YOUR OBJECTIVE:
Below are some records; write them all out again exactly.

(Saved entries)
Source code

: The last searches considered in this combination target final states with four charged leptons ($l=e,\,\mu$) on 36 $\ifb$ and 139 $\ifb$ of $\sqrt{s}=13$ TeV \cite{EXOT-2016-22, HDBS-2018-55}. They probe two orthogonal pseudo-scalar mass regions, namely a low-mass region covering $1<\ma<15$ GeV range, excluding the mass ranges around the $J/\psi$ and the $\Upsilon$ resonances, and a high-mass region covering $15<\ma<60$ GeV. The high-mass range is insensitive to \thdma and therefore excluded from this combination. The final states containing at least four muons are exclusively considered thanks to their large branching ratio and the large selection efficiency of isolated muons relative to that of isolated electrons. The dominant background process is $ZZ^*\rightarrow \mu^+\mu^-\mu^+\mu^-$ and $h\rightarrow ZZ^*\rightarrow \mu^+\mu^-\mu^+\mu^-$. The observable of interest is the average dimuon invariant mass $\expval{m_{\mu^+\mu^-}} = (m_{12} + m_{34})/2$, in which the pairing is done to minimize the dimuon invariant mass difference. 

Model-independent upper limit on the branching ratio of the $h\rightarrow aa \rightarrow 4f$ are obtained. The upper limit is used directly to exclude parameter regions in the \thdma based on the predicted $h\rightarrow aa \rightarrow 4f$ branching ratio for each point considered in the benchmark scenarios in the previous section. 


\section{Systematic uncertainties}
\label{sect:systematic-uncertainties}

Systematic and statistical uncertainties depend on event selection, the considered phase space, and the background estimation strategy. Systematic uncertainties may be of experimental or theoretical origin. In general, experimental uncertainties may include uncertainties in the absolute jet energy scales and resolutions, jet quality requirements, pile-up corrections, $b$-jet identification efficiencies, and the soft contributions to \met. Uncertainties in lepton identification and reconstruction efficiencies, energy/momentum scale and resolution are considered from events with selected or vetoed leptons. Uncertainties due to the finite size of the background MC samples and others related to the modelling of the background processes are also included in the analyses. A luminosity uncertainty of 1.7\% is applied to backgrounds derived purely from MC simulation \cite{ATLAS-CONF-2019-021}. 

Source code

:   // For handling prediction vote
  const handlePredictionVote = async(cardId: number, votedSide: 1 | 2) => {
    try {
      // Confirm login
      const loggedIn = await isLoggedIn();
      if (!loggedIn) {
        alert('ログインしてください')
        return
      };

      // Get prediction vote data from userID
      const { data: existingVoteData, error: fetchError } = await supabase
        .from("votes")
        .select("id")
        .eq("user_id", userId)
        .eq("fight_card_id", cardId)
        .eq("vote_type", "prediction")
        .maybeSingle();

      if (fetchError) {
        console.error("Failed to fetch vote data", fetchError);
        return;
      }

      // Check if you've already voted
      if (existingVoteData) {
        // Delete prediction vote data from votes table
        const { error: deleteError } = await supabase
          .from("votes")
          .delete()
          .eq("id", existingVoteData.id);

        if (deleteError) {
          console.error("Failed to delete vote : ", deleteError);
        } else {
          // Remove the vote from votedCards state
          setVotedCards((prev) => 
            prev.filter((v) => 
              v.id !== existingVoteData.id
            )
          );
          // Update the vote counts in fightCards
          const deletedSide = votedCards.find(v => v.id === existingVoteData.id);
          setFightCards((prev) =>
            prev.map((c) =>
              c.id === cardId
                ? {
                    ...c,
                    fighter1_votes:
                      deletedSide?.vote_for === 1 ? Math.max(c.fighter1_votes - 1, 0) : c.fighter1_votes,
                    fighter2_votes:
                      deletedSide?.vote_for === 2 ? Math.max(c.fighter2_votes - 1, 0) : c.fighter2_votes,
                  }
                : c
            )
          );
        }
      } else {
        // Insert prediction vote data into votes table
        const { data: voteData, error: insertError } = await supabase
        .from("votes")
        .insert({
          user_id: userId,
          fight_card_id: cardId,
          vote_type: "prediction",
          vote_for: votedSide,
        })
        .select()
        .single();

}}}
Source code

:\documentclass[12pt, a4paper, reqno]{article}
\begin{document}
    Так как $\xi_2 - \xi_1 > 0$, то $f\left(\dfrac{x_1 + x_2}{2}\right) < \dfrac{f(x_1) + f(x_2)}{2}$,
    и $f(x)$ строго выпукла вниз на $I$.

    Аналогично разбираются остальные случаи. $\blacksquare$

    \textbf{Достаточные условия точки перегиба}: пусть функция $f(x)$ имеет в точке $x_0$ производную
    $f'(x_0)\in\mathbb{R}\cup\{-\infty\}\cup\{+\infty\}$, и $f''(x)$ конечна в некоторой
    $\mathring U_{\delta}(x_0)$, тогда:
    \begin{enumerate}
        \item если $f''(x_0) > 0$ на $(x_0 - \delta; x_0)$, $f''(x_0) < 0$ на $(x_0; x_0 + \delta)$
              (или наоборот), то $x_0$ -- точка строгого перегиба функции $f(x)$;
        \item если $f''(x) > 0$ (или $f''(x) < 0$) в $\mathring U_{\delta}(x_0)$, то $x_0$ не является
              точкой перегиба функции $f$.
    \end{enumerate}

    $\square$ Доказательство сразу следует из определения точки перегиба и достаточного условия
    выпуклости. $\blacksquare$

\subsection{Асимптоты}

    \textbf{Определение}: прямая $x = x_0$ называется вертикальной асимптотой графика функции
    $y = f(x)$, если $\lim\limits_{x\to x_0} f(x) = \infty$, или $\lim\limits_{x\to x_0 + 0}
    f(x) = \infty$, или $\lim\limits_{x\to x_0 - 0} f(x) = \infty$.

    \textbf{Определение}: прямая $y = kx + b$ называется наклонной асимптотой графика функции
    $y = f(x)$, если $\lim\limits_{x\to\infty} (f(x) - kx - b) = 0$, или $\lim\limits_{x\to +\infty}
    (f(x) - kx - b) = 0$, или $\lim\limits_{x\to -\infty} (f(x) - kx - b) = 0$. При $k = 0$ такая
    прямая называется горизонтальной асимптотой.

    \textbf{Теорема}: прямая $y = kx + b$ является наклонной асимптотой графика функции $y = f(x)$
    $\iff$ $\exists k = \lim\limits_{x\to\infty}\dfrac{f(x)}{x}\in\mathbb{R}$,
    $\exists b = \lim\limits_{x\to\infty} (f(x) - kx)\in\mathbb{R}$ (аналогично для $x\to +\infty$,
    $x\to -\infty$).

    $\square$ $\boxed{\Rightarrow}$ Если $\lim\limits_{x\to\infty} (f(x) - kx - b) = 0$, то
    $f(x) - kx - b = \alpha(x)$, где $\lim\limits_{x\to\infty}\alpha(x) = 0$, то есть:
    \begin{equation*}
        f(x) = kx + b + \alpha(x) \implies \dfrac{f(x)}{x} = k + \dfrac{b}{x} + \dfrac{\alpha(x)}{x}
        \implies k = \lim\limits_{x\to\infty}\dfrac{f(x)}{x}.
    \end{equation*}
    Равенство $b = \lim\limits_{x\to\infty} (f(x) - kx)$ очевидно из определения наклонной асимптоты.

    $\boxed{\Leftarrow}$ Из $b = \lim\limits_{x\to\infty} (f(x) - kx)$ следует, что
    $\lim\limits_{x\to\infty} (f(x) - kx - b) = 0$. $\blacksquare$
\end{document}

TASK ANSWER:
Source code

: The last searches considered in this combination target final states with four charged leptons ($l=e,\,\mu$) on 36 $\ifb$ and 139 $\ifb$ of $\sqrt{s}=13$ TeV \cite{EXOT-2016-22, HDBS-2018-55}. They probe two orthogonal pseudo-scalar mass regions, namely a low-mass region covering $1<\ma<15$ GeV range, excluding the mass ranges around the $J/\psi$ and the $\Upsilon$ resonances, and a high-mass region covering $15<\ma<60$ GeV. The high-mass range is insensitive to \thdma and therefore excluded from this combination. The final states containing at least four muons are exclusively considered thanks to their large branching ratio and the large selection efficiency of isolated muons relative to that of isolated electrons. The dominant background process is $ZZ^*\rightarrow \mu^+\mu^-\mu^+\mu^-$ and $h\rightarrow ZZ^*\rightarrow \mu^+\mu^-\mu^+\mu^-$. The observable of interest is the average dimuon invariant mass $\expval{m_{\mu^+\mu^-}} = (m_{12} + m_{34})/2$, in which the pairing is done to minimize the dimuon invariant mass difference. 

Model-independent upper limit on the branching ratio of the $h\rightarrow aa \rightarrow 4f$ are obtained. The upper limit is used directly to exclude parameter regions in the \thdma based on the predicted $h\rightarrow aa \rightarrow 4f$ branching ratio for each point considered in the benchmark scenarios in the previous section. 


\section{Systematic uncertainties}
\label{sect:systematic-uncertainties}

Systematic and statistical uncertainties depend on event selection, the considered phase space, and the background estimation strategy. Systematic uncertainties may be of experimental or theoretical origin. In general, experimental uncertainties may include uncertainties in the absolute jet energy scales and resolutions, jet quality requirements, pile-up corrections, $b$-jet identification efficiencies, and the soft contributions to \met. Uncertainties in lepton identification and reconstruction efficiencies, energy/momentum scale and resolution are considered from events with selected or vetoed leptons. Uncertainties due to the finite size of the background MC samples and others related to the modelling of the background processes are also included in the analyses. A luminosity uncertainty of 1.7\% is applied to backgrounds derived purely from MC simulation \cite{ATLAS-CONF-2019-021}. 

Source code

:   // For handling prediction vote
  const handlePredictionVote = async(cardId: number, votedSide: 1 | 2) => {
    try {
      // Confirm login
      const loggedIn = await isLoggedIn();
      if (!loggedIn) {
        alert('ログインしてください')
        return
      };

      // Get prediction vote data from userID
      const { data: existingVoteData, error: fetchError } = await supabase
        .from("votes")
        .select("id")
        .eq("user_id", userId)
        .eq("fight_card_id", cardId)
        .eq("vote_type", "prediction")
        .maybeSingle();

      if (fetchError) {
        console.error("Failed to fetch vote data", fetchError);
        return;
      }

      // Check if you've already voted
      if (existingVoteData) {
        // Delete prediction vote data from votes table
        const { error: deleteError } = await supabase
          .from("votes")
          .delete()
          .eq("id", existingVoteData.id);

        if (deleteError) {
          console.error("Failed to delete vote : ", deleteError);
        } else {
          // Remove the vote from votedCards state
          setVotedCards((prev) => 
            prev.filter((v) => 
              v.id !== existingVoteData.id
            )
          );
          // Update the vote counts in fightCards
          const deletedSide = votedCards.find(v => v.id === existingVoteData.id);
          setFightCards((prev) =>
            prev.map((c) =>
              c.id === cardId
                ? {
                    ...c,
                    fighter1_votes:
                      deletedSide?.vote_for === 1 ? Math.max(c.fighter1_votes - 1, 0) : c.fighter1_votes,
                    fighter2_votes:
                      deletedSide?.vote_for === 2 ? Math.max(c.fighter2_votes - 1, 0) : c.fighter2_votes,
                  }
                : c
            )
          );
        }
      } else {
        // Insert prediction vote data into votes table
        const { data: voteData, error: insertError } = await supabase
        .from("votes")
        .insert({
          user_id: userId,
          fight_card_id: cardId,
          vote_type: "prediction",
          vote_for: votedSide,
        })
        .select()
        .single();

}}}
Source code

:\documentclass[12pt, a4paper, reqno]{article}
\begin{document}
    Так как $\xi_2 - \xi_1 > 0$, то $f\left(\dfrac{x_1 + x_2}{2}\right) < \dfrac{f(x_1) + f(x_2)}{2}$,
    и $f(x)$ строго выпукла вниз на $I$.

    Аналогично разбираются остальные случаи. $\blacksquare$

    \textbf{Достаточные условия точки перегиба}: пусть функция $f(x)$ имеет в точке $x_0$ производную
    $f'(x_0)\in\mathbb{R}\cup\{-\infty\}\cup\{+\infty\}$, и $f''(x)$ конечна в некоторой
    $\mathring U_{\delta}(x_0)$, тогда:
    \begin{enumerate}
        \item если $f''(x_0) > 0$ на $(x_0 - \delta; x_0)$, $f''(x_0) < 0$ на $(x_0; x_0 + \delta)$
              (или наоборот), то $x_0$ -- точка строгого перегиба функции $f(x)$;
        \item если $f''(x) > 0$ (или $f''(x) < 0$) в $\mathring U_{\delta}(x_0)$, то $x_0$ не является
              точкой перегиба функции $f$.
    \end{enumerate}

    $\square$ Доказательство сразу следует из определения точки перегиба и достаточного условия
    выпуклости. $\blacksquare$

\subsection{Асимптоты}

    \textbf{Определение}: прямая $x = x_0$ называется вертикальной асимптотой графика функции
    $y = f(x)$, если $\lim\limits_{x\to x_0} f(x) = \infty$, или $\lim\limits_{x\to x_0 + 0}
    f(x) = \infty$, или $\lim\limits_{x\to x_0 - 0} f(x) = \infty$.

    \textbf{Определение}: прямая $y = kx + b$ называется наклонной асимптотой графика функции
    $y = f(x)$, если $\lim\limits_{x\to\infty} (f(x) - kx - b) = 0$, или $\lim\limits_{x\to +\infty}
    (f(x) - kx - b) = 0$, или $\lim\limits_{x\to -\infty} (f(x) - kx - b) = 0$. При $k = 0$ такая
    прямая называется горизонтальной асимптотой.

    \textbf{Теорема}: прямая $y = kx + b$ является наклонной асимптотой графика функции $y = f(x)$
    $\iff$ $\exists k = \lim\limits_{x\to\infty}\dfrac{f(x)}{x}\in\mathbb{R}$,
    $\exists b = \lim\limits_{x\to\infty} (f(x) - kx)\in\mathbb{R}$ (аналогично для $x\to +\infty$,
    $x\to -\infty$).

    $\square$ $\boxed{\Rightarrow}$ Если $\lim\limits_{x\to\infty} (f(x) - kx - b) = 0$, то
    $f(x) - kx - b = \alpha(x)$, где $\lim\limits_{x\to\infty}\alpha(x) = 0$, то есть:
    \begin{equation*}
        f(x) = kx + b + \alpha(x) \implies \dfrac{f(x)}{x} = k + \dfrac{b}{x} + \dfrac{\alpha(x)}{x}
        \implies k = \lim\limits_{x\to\infty}\dfrac{f(x)}{x}.
    \end{equation*}
    Равенство $b = \lim\limits_{x\to\infty} (f(x) - kx)$ очевидно из определения наклонной асимптоты.

    $\boxed{\Leftarrow}$ Из $b = \lim\limits_{x\to\infty} (f(x) - kx)$ следует, что
    $\lim\limits_{x\to\infty} (f(x) - kx - b) = 0$. $\blacksquare$
\end{document}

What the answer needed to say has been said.